Die Antifa und extreme Linke als Sabotage-U-Boote
Der separatistische Regionalpräsident Quim Torra hatte die Gewalt in der Nacht zum Donnerstag erstmals kritisiert. „Das muss sofort aufhören. Es gibt weder einen Grund oder eine Rechtfertigung dafür, Autos in Brand zu stecken, noch für andere vandalische Aktionen“, sagte er in einer vom Fernsehen übertragenen Erklärung.
Einen größeren Gefallen konnten die Antifa-Prügler und Gewalttäter dem angeblich ja so „verhassten System“ gar nicht tun. Sie schaden der katalanischen Freiheitsbewegung enorm und liefern die Bilder, die die Welt sehen soll, um sich von den berechtigten Forderungen der Katalanen angewidert abzuwenden. Die Fernsehsender dieser Welt zeigen nun statt friedlicher, singender Menschenmassen mit Luftballons und Spruchtransparenten, neuerdings unheilvoll brennende Barrikaden, Autos und Müllcontainer, fliegende Molotow-Cocktails, Qualm, blutende, verletzte Menschen, Schreie, schockierte Bürger, knüppelnde Polizisten, schwarzvermummte, fremde Gewalttäter. Und das wird den friedlichen Demonstranten angelastet. Die Desavouierung der Autonomiebewegung ist so groß, dass die Terror-Chaoten damit das katalanische Volk regelrecht in eine Falle führt und spaltet. Man fragt sich schon fast, wer die Schlägertrupps angeheuert hat, um einen Vorwand zum Niederknüppeln der friedlichen Demonstranten zu schaffen.

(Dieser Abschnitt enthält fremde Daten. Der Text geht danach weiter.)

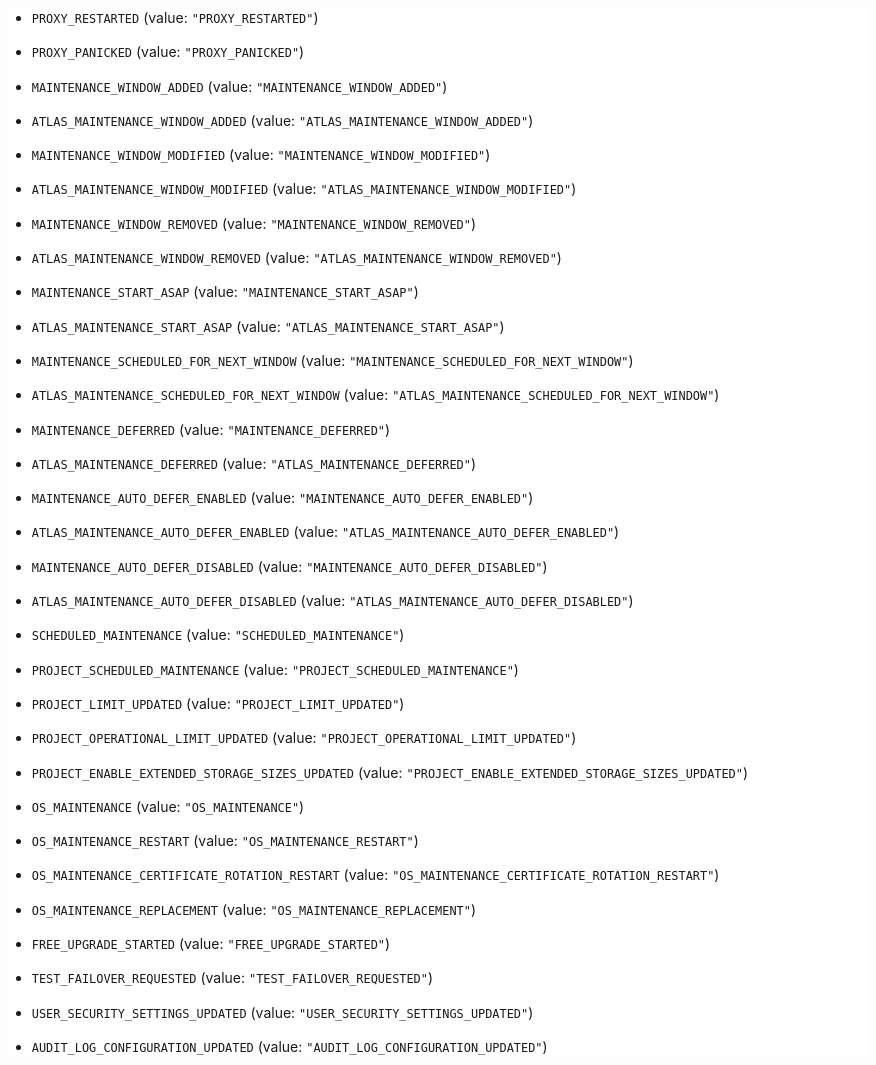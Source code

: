 * `PROXY_RESTARTED` (value: `"PROXY_RESTARTED"`)

* `PROXY_PANICKED` (value: `"PROXY_PANICKED"`)

* `MAINTENANCE_WINDOW_ADDED` (value: `"MAINTENANCE_WINDOW_ADDED"`)

* `ATLAS_MAINTENANCE_WINDOW_ADDED` (value: `"ATLAS_MAINTENANCE_WINDOW_ADDED"`)

* `MAINTENANCE_WINDOW_MODIFIED` (value: `"MAINTENANCE_WINDOW_MODIFIED"`)

* `ATLAS_MAINTENANCE_WINDOW_MODIFIED` (value: `"ATLAS_MAINTENANCE_WINDOW_MODIFIED"`)

* `MAINTENANCE_WINDOW_REMOVED` (value: `"MAINTENANCE_WINDOW_REMOVED"`)

* `ATLAS_MAINTENANCE_WINDOW_REMOVED` (value: `"ATLAS_MAINTENANCE_WINDOW_REMOVED"`)

* `MAINTENANCE_START_ASAP` (value: `"MAINTENANCE_START_ASAP"`)

* `ATLAS_MAINTENANCE_START_ASAP` (value: `"ATLAS_MAINTENANCE_START_ASAP"`)

* `MAINTENANCE_SCHEDULED_FOR_NEXT_WINDOW` (value: `"MAINTENANCE_SCHEDULED_FOR_NEXT_WINDOW"`)

* `ATLAS_MAINTENANCE_SCHEDULED_FOR_NEXT_WINDOW` (value: `"ATLAS_MAINTENANCE_SCHEDULED_FOR_NEXT_WINDOW"`)

* `MAINTENANCE_DEFERRED` (value: `"MAINTENANCE_DEFERRED"`)

* `ATLAS_MAINTENANCE_DEFERRED` (value: `"ATLAS_MAINTENANCE_DEFERRED"`)

* `MAINTENANCE_AUTO_DEFER_ENABLED` (value: `"MAINTENANCE_AUTO_DEFER_ENABLED"`)

* `ATLAS_MAINTENANCE_AUTO_DEFER_ENABLED` (value: `"ATLAS_MAINTENANCE_AUTO_DEFER_ENABLED"`)

* `MAINTENANCE_AUTO_DEFER_DISABLED` (value: `"MAINTENANCE_AUTO_DEFER_DISABLED"`)

* `ATLAS_MAINTENANCE_AUTO_DEFER_DISABLED` (value: `"ATLAS_MAINTENANCE_AUTO_DEFER_DISABLED"`)

* `SCHEDULED_MAINTENANCE` (value: `"SCHEDULED_MAINTENANCE"`)

* `PROJECT_SCHEDULED_MAINTENANCE` (value: `"PROJECT_SCHEDULED_MAINTENANCE"`)

* `PROJECT_LIMIT_UPDATED` (value: `"PROJECT_LIMIT_UPDATED"`)

* `PROJECT_OPERATIONAL_LIMIT_UPDATED` (value: `"PROJECT_OPERATIONAL_LIMIT_UPDATED"`)

* `PROJECT_ENABLE_EXTENDED_STORAGE_SIZES_UPDATED` (value: `"PROJECT_ENABLE_EXTENDED_STORAGE_SIZES_UPDATED"`)

* `OS_MAINTENANCE` (value: `"OS_MAINTENANCE"`)

* `OS_MAINTENANCE_RESTART` (value: `"OS_MAINTENANCE_RESTART"`)

* `OS_MAINTENANCE_CERTIFICATE_ROTATION_RESTART` (value: `"OS_MAINTENANCE_CERTIFICATE_ROTATION_RESTART"`)

* `OS_MAINTENANCE_REPLACEMENT` (value: `"OS_MAINTENANCE_REPLACEMENT"`)

* `FREE_UPGRADE_STARTED` (value: `"FREE_UPGRADE_STARTED"`)

* `TEST_FAILOVER_REQUESTED` (value: `"TEST_FAILOVER_REQUESTED"`)

* `USER_SECURITY_SETTINGS_UPDATED` (value: `"USER_SECURITY_SETTINGS_UPDATED"`)

* `AUDIT_LOG_CONFIGURATION_UPDATED` (value: `"AUDIT_LOG_CONFIGURATION_UPDATED"`)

Die konservative spanische Volkspartei PP, die patriotische Vox und die liberalen Ciudadanos fordern bereits, Katalonien wieder unter eine strikte Zwangsverwaltung der Regierung in Madrid zu stellen.
Viele Bürger geben Barcelonas Bürgermeisterin Ada Colau, die der extrem linken Initiative Barcelona en Comú angehört, eine Mitverantwortung für die zunehmend aus dem Ruder laufenden Verhältnisse. Colau machte sich einen Namen, weil sie ab 2006 in der „Bewegung für ein würdiges Wohnen in Spanien“ (Movimiento por una vivienda digna en España) aktiv wurde, die gegen Wohnungsknappheit und ständig steigende Immobilienpreise protestierte. Außerdem war sie bei der Hausbesetzerbewegung okupa aktiv. Ihre Kritiker werfen ihr vor, zu nachsichtig auf die Kriminellen zu reagieren, die sich in immer mehr Stadtvierteln Barcelonas ausbreiten.
Wo Gesetzlosigkeit, Gewalt und Chaoten Einzug halten, zerfällt die Sicherheit. Die Kriminalitätsrate in Barcelona explodiert. Im letzten Jahr wies Spanien eine Kriminalitätsrate von 46 Straftaten pro 1.000 Einwohner auf. In Madrid, Spaniens Hauptstadt, waren es 75/1.000, in dem deutlich kleineren Barcelona 121/1.000 Einwohner. Es dürfte sich weiter verschlechtert haben. Viele Bürger ziehen daher aus der Stadt weg.